Читаем Газета День Литературы # 140 (2008 4) полностью

Полицейские рассекают человеческую массу пополам, вонзившись стремительным броском с обеих сторон. Отсечённый авангард катится вниз по освобожденному руслу улицы. Как выясняется чуть позже, штурм имеет ограниченные израильской полицией ресурсы. Через сто метров паломников ждет новая преграда: металлические ограждения всё с теми же трафаретными надписями и вооружёнными мордоворотами за ними. И то, что поначалу можно было квалифицировать как штурм, днём позже один дяденька из нашей группы определит фразой: "Когда нас погнали как баранов".


Устремляясь с площади, дорога к Храму петляет по кривой и узкой турецкой улочке, круто уходящей вниз скользкими уступами. Переломать на такой "полосе препятствий" ноги – пара пустяков. Я – не рискую. И это – самое постыдное искушение.


Наиболее цивилизованными из всех "ветвей конфессии" оказались эфиопы: негры в белых одеждах. Отмежевавшись от толпы во время штурма и выждав, пока схлынет агрессия, африканцы двинулись организованным братством, трогательно взявшись за руки, с молитвенными песнопениями. И прошли в Храм! Во всяком случае у следующего полицейского редута часом спустя я их не видел. Впрочем, наверняка – по пропускам…


Часом погодя по крутой узкой улочке с отполированной поверхностью в разреженном столпотворении семеним и мы – убоявшиеся быть покалеченными передовым отрядом христианских активистов и наконец пропущенные заградительным отрядом иудеев. Под ногами – потерянная "штурмовиками" обувь.


Поворот влево, через арку с массивными железными воротами – в Христианский квартал, набитый арабскими лавками. Здесь больше воздуха, правда, если выглянет солнце – будет настоящая баня. Лишь бы она не стала кровавой. Очередной полицейский кордон. Крепкие бойцы: вооружённые и натасканные в бесконечной войне с арабами, противостоят неорганизованному и к тому же вынужденному натиску штатского интернационала. Окольные проходы к Храму заблокированы солдатами.


Впереди, в сотне метров – другой отсек, набитый человеческой массой. Именно – отсек: толпу рассекают на фрагменты.


В нашем, последнем, человек 400. С каждой минутой поголовье увеличивается. На площади Давида, как видно, сняли осаду. Вечером по израильскому телеканалу RTVI сообщат, что численность пришедших засвидетельствовать Чудо составила 17 000 человек. Интересно, это по пропускам – или нас тоже посчитали?

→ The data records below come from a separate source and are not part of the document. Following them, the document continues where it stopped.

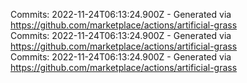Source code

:Commits: 2022-11-24T06:13:24.900Z - Generated via https://github.com/marketplace/actions/artificial-grass
<br>
Commits: 2022-11-24T06:13:24.900Z - Generated via https://github.com/marketplace/actions/artificial-grass
<br>
Commits: 2022-11-24T06:13:24.900Z - Generated via https://github.com/marketplace/actions/artificial-grass
<br>
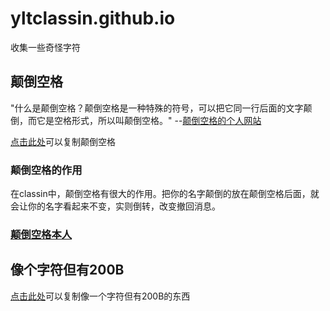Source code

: # yltclassin.github.io
收集一些奇怪字符
## 颠倒空格
"什么是颠倒空格？颠倒空格是一种特殊的符号，可以把它同一行后面的文字颠倒，而它是空格形式，所以叫颠倒空格。" --[颠倒空格的个人网站](https://diandaokongge.github.io)

[点击此处](https://yltclassin.github.io/ddkg)可以复制颠倒空格

### 颠倒空格的作用

在classin中，颠倒空格有很大的作用。把你的名字颠倒的放在颠倒空格后面，就会让你的名字看起来不变，实则倒转，改变撤回消息。

### [颠倒空格本人](https://yltclassin.github.io/ddkgpeople)

## 像个字符但有200B

[点击此处](https://yltclassin.github.io/likabite)可以复制像一个字符但有200B的东西
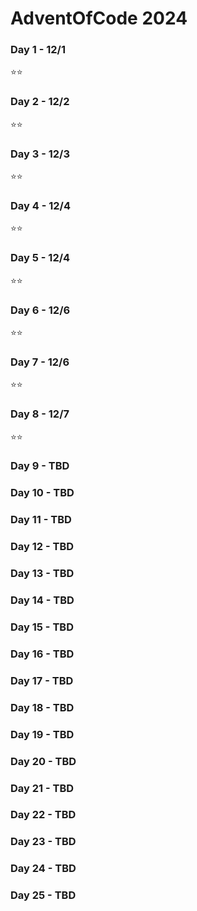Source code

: # AdventOfCode 2024

### Day 1 - 12/1

⭐️⭐️

### Day 2 - 12/2

⭐️⭐️

### Day 3 - 12/3

⭐️⭐️

### Day 4 - 12/4

⭐️⭐️

### Day 5 - 12/4

⭐️⭐️

### Day 6 - 12/6

⭐️⭐️

### Day 7 - 12/6

⭐️⭐️

### Day 8 - 12/7

⭐️⭐️

### Day 9 - TBD

### Day 10 - TBD

### Day 11 - TBD

### Day 12 - TBD

### Day 13 - TBD

### Day 14 - TBD

### Day 15 - TBD

### Day 16 - TBD

### Day 17 - TBD

### Day 18 - TBD

### Day 19 - TBD

### Day 20 - TBD

### Day 21 - TBD

### Day 22 - TBD

### Day 23 - TBD

### Day 24 - TBD

### Day 25 - TBD
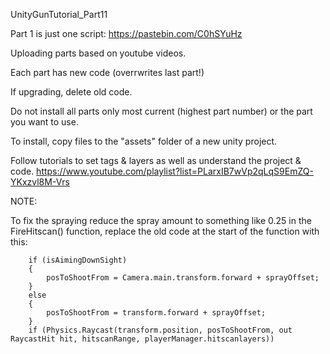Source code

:UnityGunTutorial_Part11

Part 1 is just one script: https://pastebin.com/C0hSYuHz

Uploading parts based on youtube videos.

Each part has new code (overrwrites last part!)

If upgrading, delete old code.

Do not install all parts only most current (highest part number) or the part you want to use.

To install, copy files to the "assets" folder of a new unity project.

Follow tutorials to set tags & layers as well as understand the project & code. https://www.youtube.com/playlist?list=PLarxIB7wVp2qLqS9EmZQ-YKxzvl8M-Vrs

NOTE: 

To fix the spraying reduce the spray amount to something like 0.25 
in the FireHitscan() function, replace the old code at the start of the function with this:

        if (isAimingDownSight)
        {
            posToShootFrom = Camera.main.transform.forward + sprayOffset;
        }
        else
        {
            posToShootFrom = transform.forward + sprayOffset;
        }
        if (Physics.Raycast(transform.position, posToShootFrom, out RaycastHit hit, hitscanRange, playerManager.hitscanlayers))
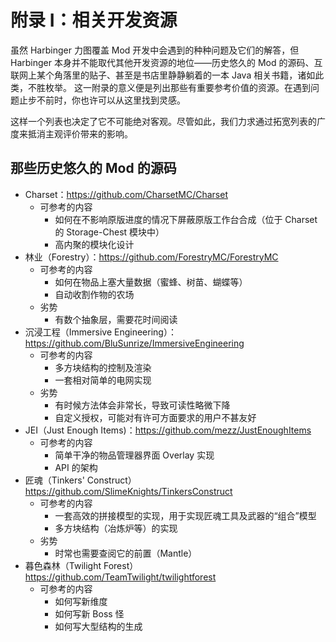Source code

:# 附录 I：相关开发资源

虽然 Harbinger 力图覆盖 Mod 开发中会遇到的种种问题及它们的解答，但 Harbinger 本身并不能取代其他开发资源的地位——历史悠久的 Mod 的源码、互联网上某个角落里的贴子、甚至是书店里静静躺着的一本 Java 相关书籍，诸如此类，不胜枚举。
这一附录的意义便是列出那些有重要参考价值的资源。在遇到问题止步不前时，你也许可以从这里找到灵感。

这样一个列表也决定了它不可能绝对客观。尽管如此，我们力求通过拓宽列表的广度来抵消主观评价带来的影响。

## 那些历史<!-- 相对 -->悠久的 Mod 的源码

  - Charset：https://github.com/CharsetMC/Charset
    - 可参考的内容
      - 如何在不影响原版进度的情况下屏蔽原版工作台合成（位于 Charset 的 Storage-Chest 模块中）
      - 高内聚的模块化设计
  - 林业（Forestry）：https://github.com/ForestryMC/ForestryMC
    - 可参考的内容
      - 如何在物品上塞大量数据（蜜蜂、树苗、蝴蝶等）
      - 自动收割作物的农场
    - 劣势
      - 有数个抽象层，需要花时间阅读
  - 沉浸工程（Immersive Engineering）：https://github.com/BluSunrize/ImmersiveEngineering
    - 可参考的内容
      - 多方块结构的控制及渲染
      - 一套相对简单的电网实现
    - 劣势
      - 有时候方法体会非常长，导致可读性略微下降
      - 自定义授权，可能对有许可方面要求的用户不甚友好
  - JEI（Just Enough Items)：https://github.com/mezz/JustEnoughItems
    - 可参考的内容
      - 简单干净的物品管理器界面 Overlay 实现
      - API 的架构
  - 匠魂（Tinkers' Construct）https://github.com/SlimeKnights/TinkersConstruct
    - 可参考的内容
      - 一套高效的拼接模型的实现，用于实现匠魂工具及武器的“组合”模型
      - 多方块结构（冶炼炉等）的实现
    - 劣势
      - 时常也需要查阅它的前置（Mantle）
  - 暮色森林（Twilight Forest）https://github.com/TeamTwilight/twilightforest
    - 可参考的内容
      - 如何写新维度
      - 如何写新 Boss 怪
      - 如何写大型结构的生成
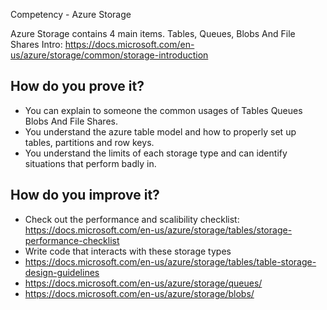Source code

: Competency - Azure Storage

Azure Storage contains 4 main items. Tables, Queues, Blobs And File Shares
Intro: https://docs.microsoft.com/en-us/azure/storage/common/storage-introduction

## How do you prove it?
* You can explain to someone the common usages of Tables Queues Blobs And File Shares.
* You understand the azure table model and how to properly set up tables, partitions and row keys.
* You understand the limits of each storage type and can identify situations that perform badly in.

## How do you improve it?
* Check out the performance and scalibility checklist: https://docs.microsoft.com/en-us/azure/storage/tables/storage-performance-checklist
* Write code that interacts with these storage types
* https://docs.microsoft.com/en-us/azure/storage/tables/table-storage-design-guidelines
* https://docs.microsoft.com/en-us/azure/storage/queues/
* https://docs.microsoft.com/en-us/azure/storage/blobs/

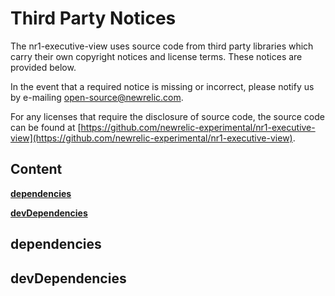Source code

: # Third Party Notices

The nr1-executive-view uses source code from third party libraries which carry
their own copyright notices and license terms. These notices are provided
below.

In the event that a required notice is missing or incorrect, please notify us
by e-mailing [open-source@newrelic.com](mailto:open-source@newrelic.com).

For any licenses that require the disclosure of source
code, the source code can be found at [https://github.com/newrelic-experimental/nr1-executive-view](https://github.com/newrelic-experimental/nr1-executive-view).

## Content

**[dependencies](#dependencies)**


**[devDependencies](#devDependencies)**



## dependencies


## devDependencies

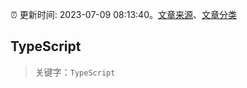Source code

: :alarm_clock: 更新时间: 2023-07-09 08:13:40。[文章来源](/README.md)、[文章分类](/TAGS.md)

## TypeScript


> 关键字：`TypeScript`



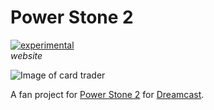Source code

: Power Stone 2
=============
[![experimental](http://badges.github.io/stability-badges/dist/experimental.svg)](http://github.com/badges/stability-badges) <br>
*website* <br>

![Image of card trader](http://imgur.com/Xipm5nH.png) <br>

A fan project for [Power Stone 2](https://en.wikipedia.org/wiki/Power_Stone_2) for [Dreamcast](https://en.wikipedia.org/wiki/Dreamcast). <br>
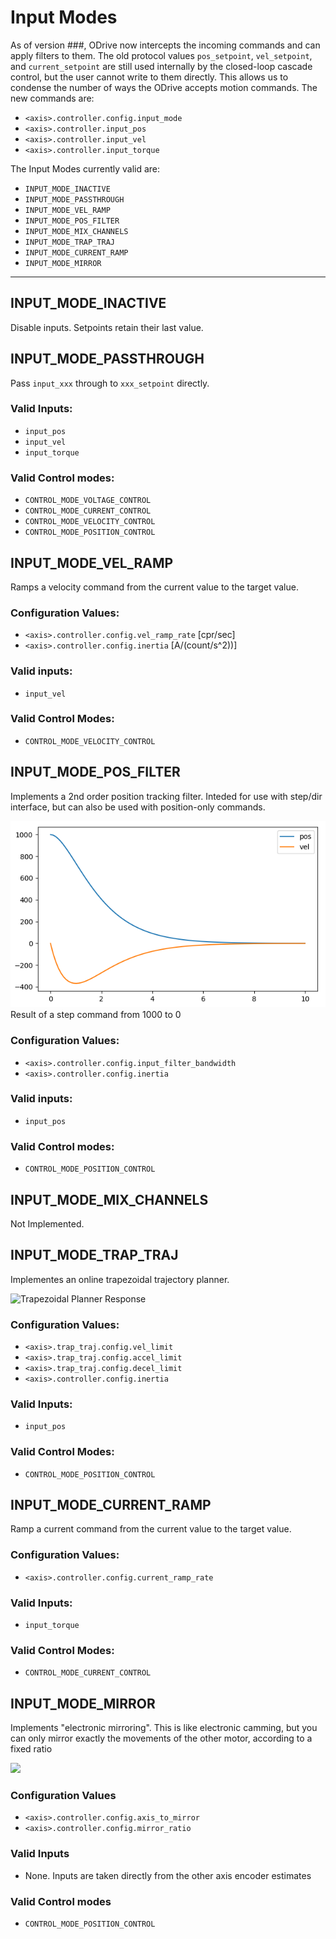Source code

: # Input Modes
As of version ###, ODrive now intercepts the incoming commands and can apply filters to them.  The old protocol values `pos_setpoint`, `vel_setpoint`, and `current_setpoint` are still used internally by the closed-loop cascade control, but the user cannot write to them directly.  This allows us to condense the number of ways the ODrive accepts motion commands.  The new commands are:

* `<axis>.controller.config.input_mode`
* `<axis>.controller.input_pos`
* `<axis>.controller.input_vel`
* `<axis>.controller.input_torque`

The Input Modes currently valid are:
* `INPUT_MODE_INACTIVE`
* `INPUT_MODE_PASSTHROUGH`
* `INPUT_MODE_VEL_RAMP`
* `INPUT_MODE_POS_FILTER`
* `INPUT_MODE_MIX_CHANNELS`
* `INPUT_MODE_TRAP_TRAJ`
* `INPUT_MODE_CURRENT_RAMP`
* `INPUT_MODE_MIRROR`

---

## INPUT_MODE_INACTIVE
Disable inputs.  Setpoints retain their last value.

## INPUT_MODE_PASSTHROUGH
Pass `input_xxx` through to `xxx_setpoint` directly.

### Valid Inputs:
* `input_pos`
* `input_vel`
* `input_torque`

### Valid Control modes:
* `CONTROL_MODE_VOLTAGE_CONTROL`
* `CONTROL_MODE_CURRENT_CONTROL`
* `CONTROL_MODE_VELOCITY_CONTROL`
* `CONTROL_MODE_POSITION_CONTROL`

## INPUT_MODE_VEL_RAMP
Ramps a velocity command from the current value to the target value.

### Configuration Values:
* `<axis>.controller.config.vel_ramp_rate` [cpr/sec]
* `<axis>.controller.config.inertia` [A/(count/s^2))]

### Valid inputs:
* `input_vel`

### Valid Control Modes:
* `CONTROL_MODE_VELOCITY_CONTROL`

## INPUT_MODE_POS_FILTER
Implements a 2nd order position tracking filter.  Inteded for use with step/dir interface, but can also be used with position-only commands.

![POS Filter Response](secondOrderResponse.png)
Result of a step command from 1000 to 0

### Configuration Values:
* `<axis>.controller.config.input_filter_bandwidth`
* `<axis>.controller.config.inertia`

### Valid inputs:
* `input_pos`

### Valid Control modes:
* `CONTROL_MODE_POSITION_CONTROL`

## INPUT_MODE_MIX_CHANNELS
Not Implemented.


## INPUT_MODE_TRAP_TRAJ
Implementes an online trapezoidal trajectory planner.

![Trapezoidal Planner Response](TrapTrajPosVel.png)

### Configuration Values:
* `<axis>.trap_traj.config.vel_limit`
* `<axis>.trap_traj.config.accel_limit`
* `<axis>.trap_traj.config.decel_limit`
* `<axis>.controller.config.inertia`

### Valid Inputs:
* `input_pos`

### Valid Control Modes:
* `CONTROL_MODE_POSITION_CONTROL`

## INPUT_MODE_CURRENT_RAMP
Ramp a current command from the current value to the target value.

### Configuration Values:
* `<axis>.controller.config.current_ramp_rate`

### Valid Inputs:
* `input_torque`

### Valid Control Modes:
* `CONTROL_MODE_CURRENT_CONTROL`

## INPUT_MODE_MIRROR
Implements "electronic mirroring".  This is like electronic camming, but you can only mirror exactly the movements of the other motor, according to a fixed ratio

[![](http://img.youtube.com/vi/D4_vBtyVVzM/0.jpg)](http://www.youtube.com/watch?v=D4_vBtyVVzM "Example Mirroring Video")

### Configuration Values
* `<axis>.controller.config.axis_to_mirror`
* `<axis>.controller.config.mirror_ratio`

### Valid Inputs
* None.  Inputs are taken directly from the other axis encoder estimates

### Valid Control modes
* `CONTROL_MODE_POSITION_CONTROL`
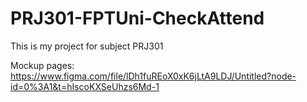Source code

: # PRJ301-FPTUni-CheckAttend

This is my project for subject PRJ301

Mockup pages: https://www.figma.com/file/lDh1fuREoX0xK6jLtA9LDJ/Untitled?node-id=0%3A1&t=hIscoKXSeUhzs6Md-1
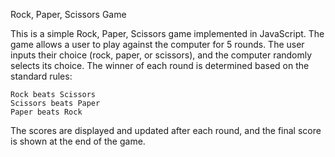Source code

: Rock, Paper, Scissors Game

This is a simple Rock, Paper, Scissors game implemented in JavaScript. The game allows a user to play against the computer for 5 rounds. The user inputs their choice (rock, paper, or scissors), and the computer randomly selects its choice. The winner of each round is determined based on the standard rules:

    Rock beats Scissors
    Scissors beats Paper
    Paper beats Rock

The scores are displayed and updated after each round, and the final score is shown at the end of the game.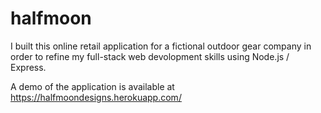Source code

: # halfmoon
I built this online retail application for a fictional outdoor gear company in order to refine my full-stack web devolopment skills using Node.js / Express. 

A demo of the application is available at https://halfmoondesigns.herokuapp.com/


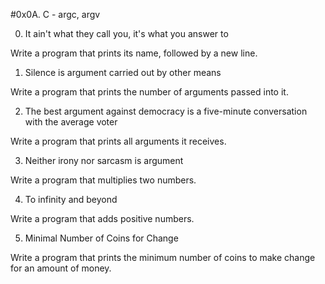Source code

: #0x0A. C - argc, argv


0. It ain't what they call you, it's what you answer to

Write a program that prints its name, followed by a new line.

1. Silence is argument carried out by other means

Write a program that prints the number of arguments passed into it.

2. The best argument against democracy is a five-minute conversation with the average voter

Write a program that prints all arguments it receives.

3. Neither irony nor sarcasm is argument

Write a program that multiplies two numbers.

4. To infinity and beyond

Write a program that adds positive numbers.

5. Minimal Number of Coins for Change

Write a program that prints the minimum number of coins to make change for an amount of money.
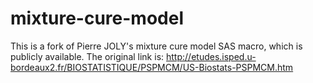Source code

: # mixture-cure-model
This is a fork of Pierre JOLY's mixture cure model SAS macro, which is publicly available. 
The original link is: http://etudes.isped.u-bordeaux2.fr/BIOSTATISTIQUE/PSPMCM/US-Biostats-PSPMCM.htm
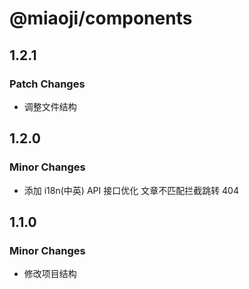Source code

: # @miaoji/components

## 1.2.1

### Patch Changes

- 调整文件结构

## 1.2.0

### Minor Changes

- 添加 i18n(中英) API 接口优化 文章不匹配拦截跳转 404

## 1.1.0

### Minor Changes

- 修改项目结构
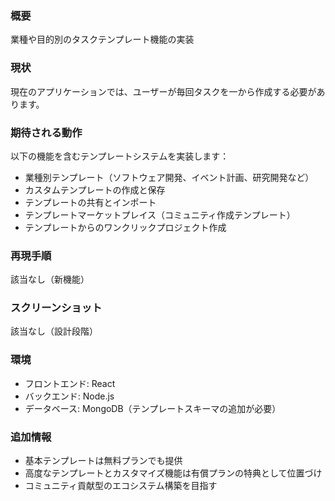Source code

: ### 概要
業種や目的別のタスクテンプレート機能の実装

### 現状
現在のアプリケーションでは、ユーザーが毎回タスクを一から作成する必要があります。

### 期待される動作
以下の機能を含むテンプレートシステムを実装します：
- 業種別テンプレート（ソフトウェア開発、イベント計画、研究開発など）
- カスタムテンプレートの作成と保存
- テンプレートの共有とインポート
- テンプレートマーケットプレイス（コミュニティ作成テンプレート）
- テンプレートからのワンクリックプロジェクト作成

### 再現手順
該当なし（新機能）

### スクリーンショット
該当なし（設計段階）

### 環境
- フロントエンド: React
- バックエンド: Node.js
- データベース: MongoDB（テンプレートスキーマの追加が必要）

### 追加情報
- 基本テンプレートは無料プランでも提供
- 高度なテンプレートとカスタマイズ機能は有償プランの特典として位置づけ
- コミュニティ貢献型のエコシステム構築を目指す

Сзади подпирают. Повышается градус давки. Отжимая толпу, полицейские, в основном цветные, вещают что-то в мегафоны. Медбратья уводят под руки хромающую женщину.


Утюжа края толпы, вёрткие и ушлые арабы не упускают возможности для наживы. "Бубьлык-бубьлык… Свещи-свещи... Лямбадкя..." Раскладные стульчики при стартовой цене 50 долларов "уходят" по 25. Некоторые приноравливаются спать на них сидя. Иные спят стоя – подпираемые со всех сторон.


Поддавшись очередному искушению и вывинтившись из спрессованной человеческой плоти – купить арабский калач, едва не спотыкаюсь о знакомую. На Рождество прошлого года мы были в одной группе – здесь же, в Израиле. Она сидит прямо на каменном тротуаре, вытянув уставшие ноги. В глазах – апатия. Рассказывает, что год назад также была тут на Пасху и не смогла попасть в Храм. А вчера они заняли место с вечера. Полиция прогнала всех – вначале из Храма, а потом – вообще из Старого города. Впереди шли девушки-полицейские, кричали "гоу!-гоу!" Потом пошли бойцы в чёрных масках, с дубинками и в перчатках с кастетами. Было очень страшно. Гоняли несчастных всю ночь. И только утром они прибились к "своим". Пытаюсь утешить: полицейских винить не стоит, они выполняли приказ. Она кивает, но как-то вяло. Без явного согласия. Рядом с нею сидят такие же русские "матушки". В чёрных одеждах. Усталые. Милые. Добрые. Жалко их…


Для паломников схождение Огня – Чудо Божие, для полицейских – операция "Чудо". (Из газет позднее узнаю, что подразделение "Давид", несущее службу в этом квартале Старого города, составляющее в обычные дни 500 бойцов, в Великую субботу было усилено на две тысячи).


Толкаются. Особенно почему-то поляки. Перенял польское: "Нэ пхайтэся!" Применяю. Не помогает.


Поляк, услышав русскую речь, с усмешкой говорит:


– Русских триста миллионов, если всех пропустить – места не хватит...


Произносено на польском, но понятно без перевода.


Окурки и пустые бутылки бросают прямо под ноги. К табачному перегару подмешивается едкость выхлопных газов: за оградой бесперебойно работают двигатели машин полицейского обеспечения. Постоянно хочется уйти. Впечатление, что находишься в толпе праздных зевак, пришедших из любопытства. Хотя это, конечно, не так: каждый человек – особый мир. Даже если он беспрерывно курит.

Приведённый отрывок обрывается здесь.